As corrected through Wednesday, April 24, 2013


Banc of America Securities, LLC, Respondent,
v
Solow Building Company II, LLC, Appellant. Bank of America Corporation, Additional Counterclaim Defendant.

[*1]

Lowenstein Sandler LLP, New York (Jeffrey J. Wild of counsel), for appellant.

Davis Polk & Wardwell, New York (Robert F. Wise, Jr. of counsel), for respondent.
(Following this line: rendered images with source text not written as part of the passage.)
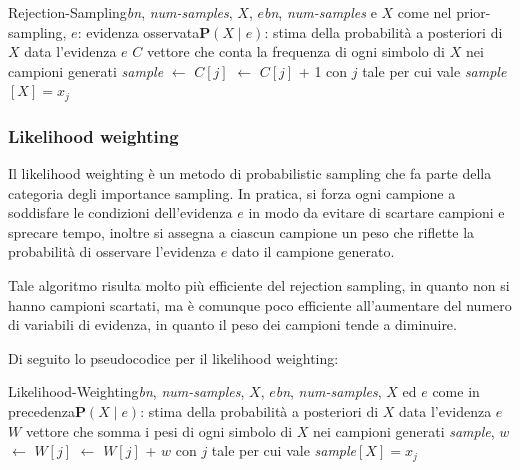 \begin{algo}{Rejection-Sampling}{\textit{bn}, \textit{num-samples}, $X$, $e$}{\textit{bn}, \textit{num-samples} e $X$ come nel prior-sampling, $e$: evidenza osservata}{$\textbf{P}(X \mid e)$: stima della probabilità a posteriori di \(X\) data l'evidenza \(e\)}
	\State $C$ vettore che conta la frequenza di ogni simbolo di $X$ nei campioni generati 
		\State \textit{sample} $\leftarrow$ 
			\State $C[j]$ $\leftarrow$ $C[j]$ + 1 con $j$ tale per cui vale \textit{sample}$[X] = x_j$
		\EndIf
	\EndFor
	\State \Return {} 
\end{algo}

\newpage

\subsubsection*{Likelihood weighting}
Il likelihood weighting è un metodo di probabilistic sampling che fa parte della categoria degli importance sampling.
In pratica, si forza ogni campione a soddisfare le condizioni dell'evidenza \(e\) in modo da evitare di scartare campioni
e sprecare tempo, inoltre si assegna a ciascun campione un peso che riflette la probabilità di osservare l'evidenza \(e\)
dato il campione generato.

Tale algoritmo risulta molto più efficiente del rejection sampling, in quanto non si hanno campioni scartati, ma è comunque
poco efficiente all'aumentare del numero di variabili di evidenza, in quanto il peso dei campioni tende a diminuire.

Di seguito lo pseudocodice per il likelihood weighting:

\begin{algo}{Likelihood-Weighting}{\textit{bn}, \textit{num-samples}, $X$, $e$}{\textit{bn}, \textit{num-samples}, $X$ ed $e$ come in precedenza}{$\textbf{P}(X \mid e)$: stima della probabilità a posteriori di \(X\) data l'evidenza \(e\)}
	\State $W$ vettore che somma i pesi di ogni simbolo di $X$ nei campioni generati 
		\State \textit{sample}, $w$ $\leftarrow$ 
		\State $W[j]$ $\leftarrow$ $W[j]$ + $w$ con $j$ tale per cui vale \textit{sample}$[X] = x_j$
	\EndFor
	\State \Return {} 
\end{algo}

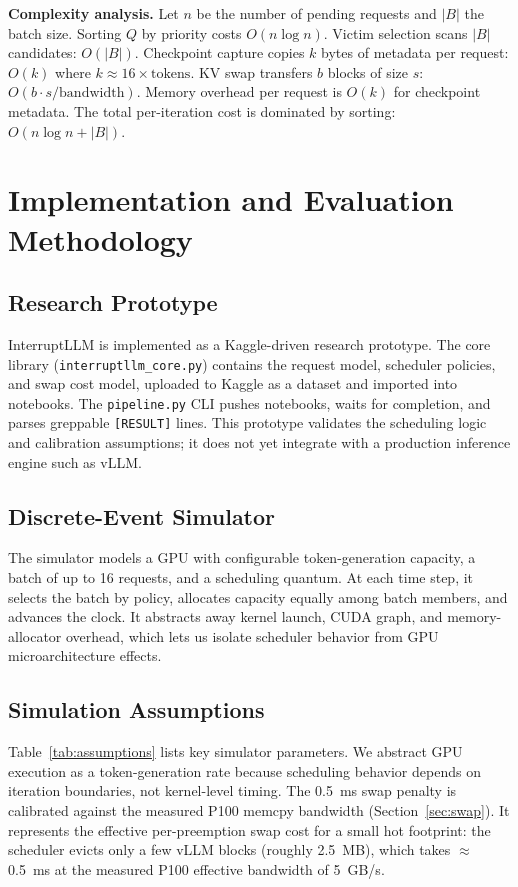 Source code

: \documentclass[conference]{IEEEtran}
\begin{document}
\textbf{Complexity analysis.} Let $n$ be the number of pending requests and $|B|$ the batch size. Sorting $Q$ by priority costs $O(n \log n)$. Victim selection scans $|B|$ candidates: $O(|B|)$. Checkpoint capture copies $k$ bytes of metadata per request: $O(k)$ where $k \approx 16 \times \text{tokens}$. KV swap transfers $b$ blocks of size $s$: $O(b \cdot s / \text{bandwidth})$. Memory overhead per request is $O(k)$ for checkpoint metadata. The total per-iteration cost is dominated by sorting: $O(n \log n + |B|)$.

\section{Implementation and Evaluation Methodology}\label{sec:eval}

\subsection{Research Prototype}

InterruptLLM is implemented as a Kaggle-driven research prototype. The core library (\texttt{interruptllm\_core.py}) contains the request model, scheduler policies, and swap cost model, uploaded to Kaggle as a dataset and imported into notebooks. The \texttt{pipeline.py} CLI pushes notebooks, waits for completion, and parses greppable \texttt{[RESULT]} lines. This prototype validates the scheduling logic and calibration assumptions; it does not yet integrate with a production inference engine such as vLLM.

\subsection{Discrete-Event Simulator}

The simulator models a GPU with configurable token-generation capacity, a batch of up to 16 requests, and a scheduling quantum. At each time step, it selects the batch by policy, allocates capacity equally among batch members, and advances the clock. It abstracts away kernel launch, CUDA graph, and memory-allocator overhead, which lets us isolate scheduler behavior from GPU microarchitecture effects.

\subsection{Simulation Assumptions}\label{sec:assumptions}

Table~\ref{tab:assumptions} lists key simulator parameters. We abstract GPU execution as a token-generation rate because scheduling behavior depends on iteration boundaries, not kernel-level timing. The 0.5~ms swap penalty is calibrated against the measured P100 memcpy bandwidth (Section~\ref{sec:swap}). It represents the effective per-preemption swap cost for a small hot footprint: the scheduler evicts only a few vLLM blocks (roughly 2.5~MB), which takes $\approx$0.5~ms at the measured P100 effective bandwidth of 5~GB/s.
\end{document}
Judgment, Supreme Court, New York County (Melvin L. Schweitzer, J.), entered May 1, 2012, awarding plaintiff the total amount of $6,670,547.95, pursuant to an order, same court and Justice, entered March 7, 2012, which granted plaintiff's motion to confirm an arbitration award dated October 11, 2011, and denied defendant's cross motion to vacate the award, unanimously affirmed, with costs. Appeal from aforesaid order, unanimously dismissed, without costs, as subsumed in the appeal from the judgment.

The arbitrator's construction of the term "remain," found in a schedule to the parties' settlement agreement, as meaning simply to remain physically in place, and not necessarily unchanged, was not irrational (see Maross Constr. v Central N.Y. Regional Transp. Auth., 66 NY2d 341, 346 [1985]). Nor was the arbitrator's finding that plaintiff did not cut any backbone cabling, as it was based on plausible credibility determinations (see Kalyanaram v New York Inst. [*2]of Tech., 79 AD3d 418, 419-420 [1st Dept 2010], lv denied 17 NY3d 712 [2011]; Matter of Haynes v New York City Dept. of Homeless Servs., 27 AD3d 330, 332 [1st Dept 2006]). Concur—Sweeny, J.P., Acosta, Román, Feinman and Clark, JJ.